- _WORK TO BE COMPLETED_:
Filter these entries down to lines holding "Diagram".

[Rendered images with source text]
Segment Open

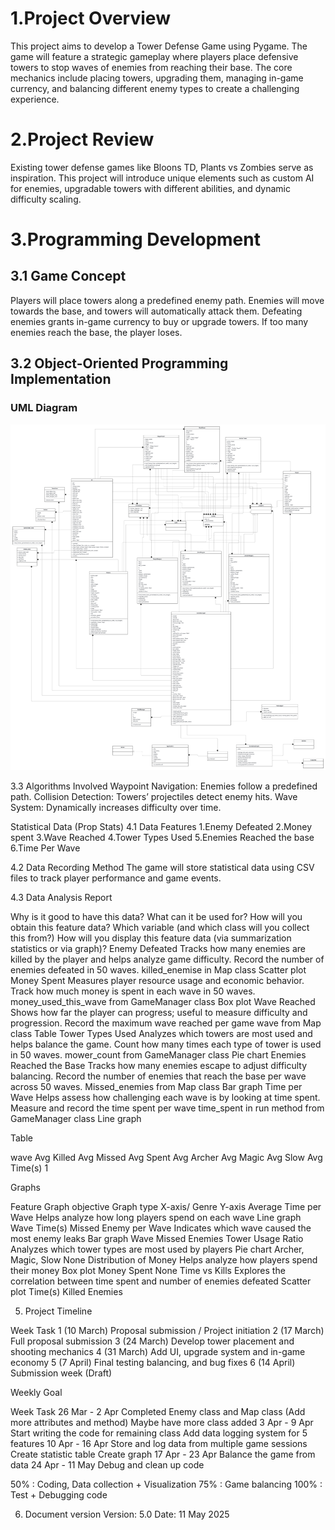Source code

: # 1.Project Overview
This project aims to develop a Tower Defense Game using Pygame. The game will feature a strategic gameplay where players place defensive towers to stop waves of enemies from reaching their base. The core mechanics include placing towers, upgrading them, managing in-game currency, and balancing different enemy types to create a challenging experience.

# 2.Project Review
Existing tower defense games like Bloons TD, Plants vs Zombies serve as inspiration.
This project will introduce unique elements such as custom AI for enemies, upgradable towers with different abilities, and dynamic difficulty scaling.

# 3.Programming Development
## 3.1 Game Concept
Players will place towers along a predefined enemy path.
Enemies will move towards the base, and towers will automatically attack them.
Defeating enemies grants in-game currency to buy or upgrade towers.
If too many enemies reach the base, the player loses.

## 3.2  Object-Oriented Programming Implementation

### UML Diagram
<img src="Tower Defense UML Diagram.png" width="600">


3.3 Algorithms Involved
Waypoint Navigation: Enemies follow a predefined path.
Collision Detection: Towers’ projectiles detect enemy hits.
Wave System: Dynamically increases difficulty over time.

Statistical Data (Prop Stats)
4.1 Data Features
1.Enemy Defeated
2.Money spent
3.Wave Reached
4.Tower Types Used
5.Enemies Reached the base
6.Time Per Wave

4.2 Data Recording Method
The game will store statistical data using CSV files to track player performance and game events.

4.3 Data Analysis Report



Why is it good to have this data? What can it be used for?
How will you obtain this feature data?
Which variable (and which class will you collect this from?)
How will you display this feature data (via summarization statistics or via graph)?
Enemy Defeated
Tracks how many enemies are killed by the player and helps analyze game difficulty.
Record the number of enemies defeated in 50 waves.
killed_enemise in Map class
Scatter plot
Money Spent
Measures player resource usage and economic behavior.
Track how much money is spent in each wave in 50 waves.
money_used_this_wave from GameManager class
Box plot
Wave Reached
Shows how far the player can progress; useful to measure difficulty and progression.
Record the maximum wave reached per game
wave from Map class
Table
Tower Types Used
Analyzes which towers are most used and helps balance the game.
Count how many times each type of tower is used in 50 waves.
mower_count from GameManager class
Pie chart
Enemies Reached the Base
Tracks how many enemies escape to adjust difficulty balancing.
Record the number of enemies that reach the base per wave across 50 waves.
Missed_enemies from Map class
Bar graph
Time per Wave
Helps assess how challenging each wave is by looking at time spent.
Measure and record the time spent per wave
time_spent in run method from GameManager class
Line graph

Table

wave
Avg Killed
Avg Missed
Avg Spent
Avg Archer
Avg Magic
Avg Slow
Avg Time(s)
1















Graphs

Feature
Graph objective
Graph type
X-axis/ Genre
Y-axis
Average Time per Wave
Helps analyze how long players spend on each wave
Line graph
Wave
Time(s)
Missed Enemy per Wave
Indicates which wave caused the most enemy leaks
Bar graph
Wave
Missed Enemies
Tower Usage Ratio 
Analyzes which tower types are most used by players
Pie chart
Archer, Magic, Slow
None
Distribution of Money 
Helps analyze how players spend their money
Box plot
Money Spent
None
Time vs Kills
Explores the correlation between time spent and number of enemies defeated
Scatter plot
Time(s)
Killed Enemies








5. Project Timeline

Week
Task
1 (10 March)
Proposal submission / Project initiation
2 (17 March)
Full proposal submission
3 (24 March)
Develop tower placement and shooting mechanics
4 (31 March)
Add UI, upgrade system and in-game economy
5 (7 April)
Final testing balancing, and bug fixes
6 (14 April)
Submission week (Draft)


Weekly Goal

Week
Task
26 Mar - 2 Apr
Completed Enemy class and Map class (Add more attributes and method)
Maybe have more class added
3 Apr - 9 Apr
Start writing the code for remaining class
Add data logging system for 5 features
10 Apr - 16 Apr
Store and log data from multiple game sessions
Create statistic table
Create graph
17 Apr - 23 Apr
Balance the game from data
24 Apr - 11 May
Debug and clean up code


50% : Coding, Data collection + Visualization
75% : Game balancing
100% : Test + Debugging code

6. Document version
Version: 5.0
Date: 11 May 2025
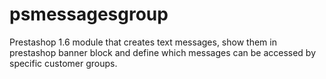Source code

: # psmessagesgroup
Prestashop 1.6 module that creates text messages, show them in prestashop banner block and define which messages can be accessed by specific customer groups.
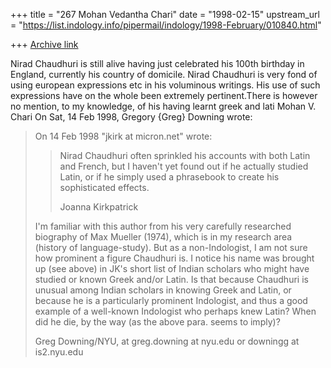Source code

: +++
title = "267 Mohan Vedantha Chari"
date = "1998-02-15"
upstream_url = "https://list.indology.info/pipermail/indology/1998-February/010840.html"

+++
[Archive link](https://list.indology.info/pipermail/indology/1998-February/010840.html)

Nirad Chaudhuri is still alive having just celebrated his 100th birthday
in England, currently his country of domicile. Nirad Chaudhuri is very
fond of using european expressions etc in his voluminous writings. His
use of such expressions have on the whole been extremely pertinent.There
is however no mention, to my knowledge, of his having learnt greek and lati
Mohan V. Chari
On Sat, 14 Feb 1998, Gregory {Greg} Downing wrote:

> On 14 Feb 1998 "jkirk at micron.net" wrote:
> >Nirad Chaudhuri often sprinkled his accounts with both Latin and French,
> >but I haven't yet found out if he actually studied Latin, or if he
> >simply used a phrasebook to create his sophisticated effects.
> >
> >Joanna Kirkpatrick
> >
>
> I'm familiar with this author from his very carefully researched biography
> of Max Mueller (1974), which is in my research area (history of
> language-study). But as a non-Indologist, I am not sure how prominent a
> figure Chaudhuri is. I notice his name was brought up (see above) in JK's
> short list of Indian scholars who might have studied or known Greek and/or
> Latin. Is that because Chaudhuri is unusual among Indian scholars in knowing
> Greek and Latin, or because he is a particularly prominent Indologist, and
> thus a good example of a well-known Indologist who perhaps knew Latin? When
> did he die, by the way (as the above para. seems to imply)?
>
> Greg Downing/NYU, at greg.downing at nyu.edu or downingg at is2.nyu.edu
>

Segment Closed

- _EXPECTED ANSWER_:
### UML Diagram
<img src="Tower Defense UML Diagram.png" width="600">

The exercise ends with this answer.